Recorded data:
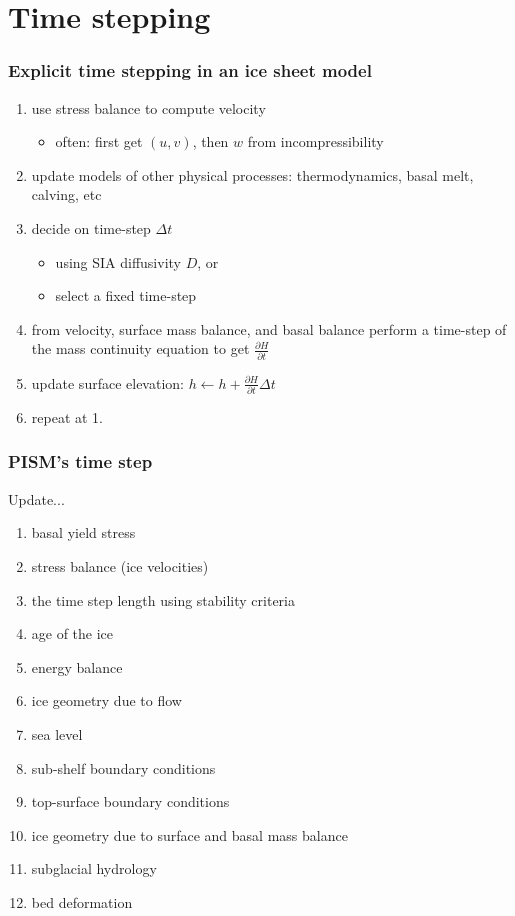 \documentclass[hide notes,intlimits]{beamer}
\newcommand{\diff}[2]{\frac{\partial #1}{\partial #2}}
\begin{document}
\section{Time stepping}
\label{sec:time-stepping}

\begin{frame}
  \frametitle{Explicit time stepping in an ice sheet model}

  \begin{enumerate}
  \item use stress balance to compute velocity
    \begin{itemize}
    \item often: first get $(u,v)$, then $w$ from incompressibility
    \end{itemize}
  \item update models of other physical processes: thermodynamics, basal melt, calving, etc
  \item decide on time-step $\Delta t$
    \begin{itemize}
    \item using SIA diffusivity $D$, or
    \item select a fixed time-step
    \end{itemize}
  \item from velocity, surface mass balance, and basal balance perform
    a time-step of the mass continuity equation to get $\diff{H}{t}$
  \item update surface elevation: $h \gets h + \diff{H}{t} \Delta t$
  \item repeat at 1.
  \end{enumerate}
\end{frame}

\begin{frame}
  \frametitle{PISM's time step}
  Update...
  \begin{enumerate}
  \item basal yield stress
  \item stress balance (ice velocities)
  \item the time step length using stability criteria
  \item age of the ice
  \item energy balance
  \item ice geometry due to flow
  \item sea level
  \item sub-shelf boundary conditions
  \item top-surface boundary conditions
  \item ice geometry due to surface and basal mass balance
  \item subglacial hydrology
  \item bed deformation
  \end{enumerate}
\end{frame}
\end{document}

What you need to do: Nothing should appear in the output except the lines from the one with "top-surface boundary conditions" through the end of the records above, copied exactly.

Answer to this exercise:
  \item top-surface boundary conditions
  \item ice geometry due to surface and basal mass balance
  \item subglacial hydrology
  \item bed deformation
  \end{enumerate}
\end{frame}
\end{document}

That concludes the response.